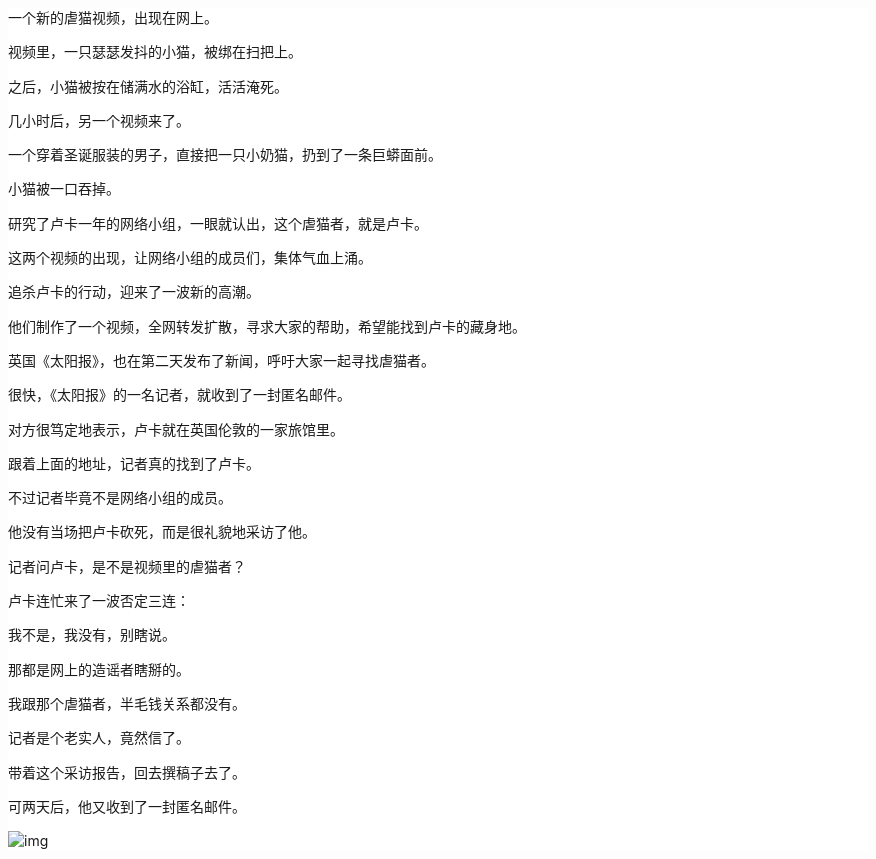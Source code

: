 一个新的虐猫视频，出现在网上。


视频里，一只瑟瑟发抖的小猫，被绑在扫把上。


之后，小猫被按在储满水的浴缸，活活淹死。


几小时后，另一个视频来了。


一个穿着圣诞服装的男子，直接把一只小奶猫，扔到了一条巨蟒面前。


小猫被一口吞掉。


研究了卢卡一年的网络小组，一眼就认出，这个虐猫者，就是卢卡。


这两个视频的出现，让网络小组的成员们，集体气血上涌。


追杀卢卡的行动，迎来了一波新的高潮。


他们制作了一个视频，全网转发扩散，寻求大家的帮助，希望能找到卢卡的藏身地。


英国《太阳报》，也在第二天发布了新闻，呼吁大家一起寻找虐猫者。


很快，《太阳报》的一名记者，就收到了一封匿名邮件。


对方很笃定地表示，卢卡就在英国伦敦的一家旅馆里。


跟着上面的地址，记者真的找到了卢卡。


不过记者毕竟不是网络小组的成员。


他没有当场把卢卡砍死，而是很礼貌地采访了他。


记者问卢卡，是不是视频里的虐猫者？


卢卡连忙来了一波否定三连：


我不是，我没有，别瞎说。


那都是网上的造谣者瞎掰的。


我跟那个虐猫者，半毛钱关系都没有。


记者是个老实人，竟然信了。


带着这个采访报告，回去撰稿子去了。


可两天后，他又收到了一封匿名邮件。


![img](https://pic1.zhimg.com/v2-807637b679edff794466f554ac76886d.webp)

━━━━━━━━━━━━━━━━━━━━

#### [What you are asked to do]
Using the listing above, print the line containing "很快，《太阳报》的一名记者，就收到了一封匿名邮件。" and every line after it exactly, up to and including the last.

#### [Solution to this exercise]
很快，《太阳报》的一名记者，就收到了一封匿名邮件。


对方很笃定地表示，卢卡就在英国伦敦的一家旅馆里。


跟着上面的地址，记者真的找到了卢卡。


不过记者毕竟不是网络小组的成员。


他没有当场把卢卡砍死，而是很礼貌地采访了他。


记者问卢卡，是不是视频里的虐猫者？


卢卡连忙来了一波否定三连：


我不是，我没有，别瞎说。


那都是网上的造谣者瞎掰的。


我跟那个虐猫者，半毛钱关系都没有。


记者是个老实人，竟然信了。


带着这个采访报告，回去撰稿子去了。


可两天后，他又收到了一封匿名邮件。


![img](https://pic1.zhimg.com/v2-807637b679edff794466f554ac76886d.webp)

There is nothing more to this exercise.